What constitutes "comfort care" at your hospital?

Nurses General Nursing

Published

I recently changed jobs from one hospital to another. I am baffled by many differences and one of them is "comfort care".

At my old hospital, patient who were on comfort care were kept comfortable. No vital signs, no neuro checks, usually only pain and anxiety medications were given. At my new hospital, a patient is deemed "comfort care" but its obviously in name only. Vitals are done, regular medications are given. There is virtually NOTHING different from the care we would give any other patient.

So, how is it done where you work?

Specializes in Inpatient Oncology/Public Health.
Old Hospital: Morphine ativan and oxygen, patient very likely to have been recently extubated, vital signs (if taken) likely to be unstable, patient very likely to die before shift is over New Hospital: ambulatory, oriented 60 year old being treated for a UTI who happens to have a DNR form on file[/quote']

Wow:/

Specializes in NICU.

Vitals only prn (at family's request), no labs, no routine meds, O2 as needed for comfort, hourly or q2hr pain/anxiolytics, scopalamine patch as needed, ok to leave foley in (if it was already there), turns as needed, eye drops, lip glycerine--We actually had a fairly comprehensive "Comfort Care" order set.

At my facility, the docs were writing "comfort measures only", but there was no policy and no other order set to go with it. It became sort of up to the nurse, which got to be a bit of a problem. Every time we needed something else for symptom management, we had to call the MD back. Some nurses thought O2 was a comfort measure, others didn't...the list goes on. Comfort measures shouldn't get redefined every shift change. So we came up with a policy that defined "comfort measures", a order set that the docs can use to customize the orders to fit the patient and situation (some pts/families want certain labs, vitals, etc) and a PowerPoint presentation to educate the staff. The nurses can use the order set as a conversation starter with the MD about what the family and patient want done and get Palliative Care or Hospice involved if appropriate. The Center for Palliative Care website (www.capc.org) has a lot of examples from other organizations.

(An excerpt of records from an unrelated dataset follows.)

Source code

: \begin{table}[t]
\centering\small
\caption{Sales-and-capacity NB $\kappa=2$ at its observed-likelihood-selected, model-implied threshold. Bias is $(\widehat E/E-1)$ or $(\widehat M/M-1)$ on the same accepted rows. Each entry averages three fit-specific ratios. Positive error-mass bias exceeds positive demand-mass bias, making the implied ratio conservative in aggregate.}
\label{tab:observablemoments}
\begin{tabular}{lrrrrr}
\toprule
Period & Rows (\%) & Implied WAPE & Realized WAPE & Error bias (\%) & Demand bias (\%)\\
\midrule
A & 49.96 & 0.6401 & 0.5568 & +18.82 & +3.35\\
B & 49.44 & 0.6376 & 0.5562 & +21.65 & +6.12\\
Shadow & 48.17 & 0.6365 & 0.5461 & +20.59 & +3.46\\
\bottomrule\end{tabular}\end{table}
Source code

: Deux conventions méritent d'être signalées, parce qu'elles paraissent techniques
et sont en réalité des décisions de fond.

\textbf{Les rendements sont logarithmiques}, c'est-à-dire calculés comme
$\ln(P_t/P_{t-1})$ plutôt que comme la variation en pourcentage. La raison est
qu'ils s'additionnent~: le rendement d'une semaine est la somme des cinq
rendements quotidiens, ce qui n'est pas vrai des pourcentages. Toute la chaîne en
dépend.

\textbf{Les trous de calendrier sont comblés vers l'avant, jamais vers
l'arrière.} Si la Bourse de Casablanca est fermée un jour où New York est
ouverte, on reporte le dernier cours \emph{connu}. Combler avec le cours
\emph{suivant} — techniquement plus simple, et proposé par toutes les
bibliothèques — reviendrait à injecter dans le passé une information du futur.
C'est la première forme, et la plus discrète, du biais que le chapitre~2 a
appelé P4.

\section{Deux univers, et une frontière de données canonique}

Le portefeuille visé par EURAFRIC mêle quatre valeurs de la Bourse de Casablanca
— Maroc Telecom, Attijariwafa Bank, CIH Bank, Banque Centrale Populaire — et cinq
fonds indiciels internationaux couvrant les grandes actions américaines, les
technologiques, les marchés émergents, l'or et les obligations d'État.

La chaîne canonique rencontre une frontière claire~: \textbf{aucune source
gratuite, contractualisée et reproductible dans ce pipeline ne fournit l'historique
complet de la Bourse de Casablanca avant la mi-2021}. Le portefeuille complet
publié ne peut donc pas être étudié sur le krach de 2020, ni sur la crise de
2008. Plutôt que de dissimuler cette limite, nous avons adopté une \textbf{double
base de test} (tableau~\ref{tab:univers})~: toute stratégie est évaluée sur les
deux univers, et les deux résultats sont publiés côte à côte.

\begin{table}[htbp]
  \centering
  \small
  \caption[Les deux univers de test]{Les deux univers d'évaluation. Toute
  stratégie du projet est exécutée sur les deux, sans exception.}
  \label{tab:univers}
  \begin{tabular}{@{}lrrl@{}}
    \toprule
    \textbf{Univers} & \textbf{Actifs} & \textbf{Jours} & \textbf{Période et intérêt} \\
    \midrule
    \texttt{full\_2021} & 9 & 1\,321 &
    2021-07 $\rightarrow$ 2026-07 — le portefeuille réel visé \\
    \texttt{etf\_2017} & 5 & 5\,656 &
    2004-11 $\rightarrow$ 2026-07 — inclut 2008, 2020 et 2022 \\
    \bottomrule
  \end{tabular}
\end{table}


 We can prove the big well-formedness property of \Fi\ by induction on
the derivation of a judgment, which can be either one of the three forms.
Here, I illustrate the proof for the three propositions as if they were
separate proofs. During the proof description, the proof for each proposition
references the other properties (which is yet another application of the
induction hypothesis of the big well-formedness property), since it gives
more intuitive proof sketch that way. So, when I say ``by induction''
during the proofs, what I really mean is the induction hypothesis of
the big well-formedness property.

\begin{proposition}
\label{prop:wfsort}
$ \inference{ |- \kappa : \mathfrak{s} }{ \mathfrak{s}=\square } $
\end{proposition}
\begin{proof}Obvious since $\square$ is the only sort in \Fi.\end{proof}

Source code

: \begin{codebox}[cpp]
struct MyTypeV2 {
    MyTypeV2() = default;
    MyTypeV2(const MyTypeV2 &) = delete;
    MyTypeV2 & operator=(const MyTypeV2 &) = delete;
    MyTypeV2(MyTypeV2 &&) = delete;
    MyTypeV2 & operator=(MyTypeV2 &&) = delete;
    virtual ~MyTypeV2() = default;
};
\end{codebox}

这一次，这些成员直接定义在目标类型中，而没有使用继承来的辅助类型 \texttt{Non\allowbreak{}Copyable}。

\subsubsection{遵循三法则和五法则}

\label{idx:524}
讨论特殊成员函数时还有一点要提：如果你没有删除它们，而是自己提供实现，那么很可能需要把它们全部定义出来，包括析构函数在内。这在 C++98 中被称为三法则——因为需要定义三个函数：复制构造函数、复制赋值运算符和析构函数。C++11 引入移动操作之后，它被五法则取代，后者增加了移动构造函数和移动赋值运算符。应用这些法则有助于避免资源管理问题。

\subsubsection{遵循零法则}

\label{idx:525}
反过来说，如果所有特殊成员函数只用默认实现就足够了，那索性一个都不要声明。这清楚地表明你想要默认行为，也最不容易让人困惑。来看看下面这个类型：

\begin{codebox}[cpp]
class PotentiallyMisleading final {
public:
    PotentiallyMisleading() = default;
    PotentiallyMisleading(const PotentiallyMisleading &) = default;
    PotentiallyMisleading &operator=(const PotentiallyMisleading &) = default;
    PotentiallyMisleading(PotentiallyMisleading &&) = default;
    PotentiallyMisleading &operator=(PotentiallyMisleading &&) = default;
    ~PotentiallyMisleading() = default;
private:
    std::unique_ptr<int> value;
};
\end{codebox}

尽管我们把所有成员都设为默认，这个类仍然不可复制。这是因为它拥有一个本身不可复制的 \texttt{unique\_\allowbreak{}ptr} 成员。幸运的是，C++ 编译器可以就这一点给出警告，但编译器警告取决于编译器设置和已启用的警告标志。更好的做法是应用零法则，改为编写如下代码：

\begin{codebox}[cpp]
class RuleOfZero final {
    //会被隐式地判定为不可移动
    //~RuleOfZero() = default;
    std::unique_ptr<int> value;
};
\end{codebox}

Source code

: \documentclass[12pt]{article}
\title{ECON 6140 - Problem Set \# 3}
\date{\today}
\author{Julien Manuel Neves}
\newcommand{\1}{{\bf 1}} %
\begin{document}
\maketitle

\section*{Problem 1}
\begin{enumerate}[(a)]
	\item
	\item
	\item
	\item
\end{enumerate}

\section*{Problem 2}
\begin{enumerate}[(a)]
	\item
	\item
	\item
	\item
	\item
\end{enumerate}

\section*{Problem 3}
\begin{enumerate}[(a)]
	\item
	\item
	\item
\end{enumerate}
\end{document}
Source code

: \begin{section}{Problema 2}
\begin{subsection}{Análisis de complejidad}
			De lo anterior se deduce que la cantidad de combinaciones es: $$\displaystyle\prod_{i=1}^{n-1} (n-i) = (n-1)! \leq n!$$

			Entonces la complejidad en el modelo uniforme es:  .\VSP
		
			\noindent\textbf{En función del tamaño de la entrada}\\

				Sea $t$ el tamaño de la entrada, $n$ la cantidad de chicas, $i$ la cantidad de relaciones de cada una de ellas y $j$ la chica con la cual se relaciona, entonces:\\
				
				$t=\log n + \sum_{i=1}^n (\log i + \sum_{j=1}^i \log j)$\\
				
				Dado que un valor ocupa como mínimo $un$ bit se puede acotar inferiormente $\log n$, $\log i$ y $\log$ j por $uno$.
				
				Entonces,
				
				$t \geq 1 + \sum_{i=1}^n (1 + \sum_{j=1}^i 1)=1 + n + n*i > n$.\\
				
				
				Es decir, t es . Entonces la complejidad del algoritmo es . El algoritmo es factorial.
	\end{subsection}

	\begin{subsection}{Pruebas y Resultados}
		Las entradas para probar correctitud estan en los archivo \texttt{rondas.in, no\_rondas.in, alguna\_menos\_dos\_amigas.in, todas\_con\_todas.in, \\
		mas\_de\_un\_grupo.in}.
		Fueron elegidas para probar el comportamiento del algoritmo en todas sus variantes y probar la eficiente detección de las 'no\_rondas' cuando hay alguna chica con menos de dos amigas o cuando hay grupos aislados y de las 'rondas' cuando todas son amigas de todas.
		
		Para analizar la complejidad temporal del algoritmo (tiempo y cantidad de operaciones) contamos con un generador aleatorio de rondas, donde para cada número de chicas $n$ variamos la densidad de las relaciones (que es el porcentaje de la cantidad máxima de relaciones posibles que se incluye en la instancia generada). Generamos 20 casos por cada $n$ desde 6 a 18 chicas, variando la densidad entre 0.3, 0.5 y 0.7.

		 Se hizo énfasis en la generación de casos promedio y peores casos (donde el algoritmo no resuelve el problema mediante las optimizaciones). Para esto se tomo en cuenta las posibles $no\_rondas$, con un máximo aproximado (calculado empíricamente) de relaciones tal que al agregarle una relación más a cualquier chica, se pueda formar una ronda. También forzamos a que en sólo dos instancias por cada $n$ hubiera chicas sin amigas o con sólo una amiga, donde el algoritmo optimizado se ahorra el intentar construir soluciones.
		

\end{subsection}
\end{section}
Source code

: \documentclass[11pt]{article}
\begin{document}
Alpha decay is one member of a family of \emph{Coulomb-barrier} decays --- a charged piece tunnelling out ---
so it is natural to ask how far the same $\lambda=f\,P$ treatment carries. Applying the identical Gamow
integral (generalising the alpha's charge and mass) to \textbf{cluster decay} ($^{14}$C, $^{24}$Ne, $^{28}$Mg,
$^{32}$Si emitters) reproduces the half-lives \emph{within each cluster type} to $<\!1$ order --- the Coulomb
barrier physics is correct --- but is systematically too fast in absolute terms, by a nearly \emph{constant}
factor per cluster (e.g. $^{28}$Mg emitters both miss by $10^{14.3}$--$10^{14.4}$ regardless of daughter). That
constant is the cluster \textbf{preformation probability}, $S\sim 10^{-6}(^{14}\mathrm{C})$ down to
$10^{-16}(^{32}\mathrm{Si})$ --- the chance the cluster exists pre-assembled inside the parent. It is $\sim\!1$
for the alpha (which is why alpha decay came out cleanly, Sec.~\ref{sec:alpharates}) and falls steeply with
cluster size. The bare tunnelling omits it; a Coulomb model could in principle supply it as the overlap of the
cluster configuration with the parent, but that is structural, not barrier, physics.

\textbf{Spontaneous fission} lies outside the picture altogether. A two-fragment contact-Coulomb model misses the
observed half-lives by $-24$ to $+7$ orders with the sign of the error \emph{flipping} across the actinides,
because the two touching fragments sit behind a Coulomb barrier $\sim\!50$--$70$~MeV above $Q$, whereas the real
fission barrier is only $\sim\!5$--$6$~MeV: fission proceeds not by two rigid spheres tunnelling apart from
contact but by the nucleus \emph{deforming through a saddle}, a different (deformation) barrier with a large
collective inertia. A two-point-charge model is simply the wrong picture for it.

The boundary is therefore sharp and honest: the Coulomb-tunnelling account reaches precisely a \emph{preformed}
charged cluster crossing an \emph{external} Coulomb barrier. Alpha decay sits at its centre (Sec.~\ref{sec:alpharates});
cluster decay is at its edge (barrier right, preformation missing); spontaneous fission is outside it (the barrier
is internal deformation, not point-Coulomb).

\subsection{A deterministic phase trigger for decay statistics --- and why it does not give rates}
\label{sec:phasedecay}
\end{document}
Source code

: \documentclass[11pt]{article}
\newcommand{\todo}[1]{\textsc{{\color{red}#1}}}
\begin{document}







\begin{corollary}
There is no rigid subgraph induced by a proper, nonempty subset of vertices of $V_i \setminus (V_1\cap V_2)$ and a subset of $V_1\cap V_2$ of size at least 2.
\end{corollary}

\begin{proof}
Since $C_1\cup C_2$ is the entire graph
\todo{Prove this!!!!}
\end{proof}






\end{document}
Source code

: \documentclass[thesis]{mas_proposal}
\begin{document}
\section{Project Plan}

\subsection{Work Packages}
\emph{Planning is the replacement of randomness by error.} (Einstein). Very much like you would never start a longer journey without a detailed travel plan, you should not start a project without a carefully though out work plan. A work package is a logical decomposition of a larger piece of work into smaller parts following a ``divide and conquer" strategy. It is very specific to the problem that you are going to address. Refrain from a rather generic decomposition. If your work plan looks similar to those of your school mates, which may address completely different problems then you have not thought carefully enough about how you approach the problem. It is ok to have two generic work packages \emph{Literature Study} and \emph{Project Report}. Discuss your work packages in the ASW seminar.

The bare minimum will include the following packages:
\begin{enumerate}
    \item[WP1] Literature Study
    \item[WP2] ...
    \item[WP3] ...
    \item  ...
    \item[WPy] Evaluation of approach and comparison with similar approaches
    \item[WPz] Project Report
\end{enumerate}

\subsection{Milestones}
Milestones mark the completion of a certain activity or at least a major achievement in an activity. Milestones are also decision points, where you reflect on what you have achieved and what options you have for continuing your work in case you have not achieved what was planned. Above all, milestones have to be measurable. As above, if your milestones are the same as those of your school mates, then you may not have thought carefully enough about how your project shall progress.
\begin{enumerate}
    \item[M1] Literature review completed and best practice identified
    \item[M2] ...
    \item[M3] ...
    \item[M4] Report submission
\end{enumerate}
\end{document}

We still do vitals, some Q4/Q8, ng tube, central lines, foleys, IV fluids, all meds, etc etc. Comfort care at my hospital is just a term clearly. I don't agree with their idea of "comfort care."

Specializes in LTC Rehab Med/Surg.

When a patient is made "comfort measures only", they're usually ordered morphine and ativan. Then it's up to the family to decide what else gets tacked on.

We ask the family if they want VS and turning. I never can figure out why they'd want VS, but you'd be surprised. Then they decide about IVF, and routine meds. I've seen comfort care pt's still receiving TPN and IV antibiotics.

I consider it a failure of our medical staff, that families aren't educated on what comfort means when a loved one is dying.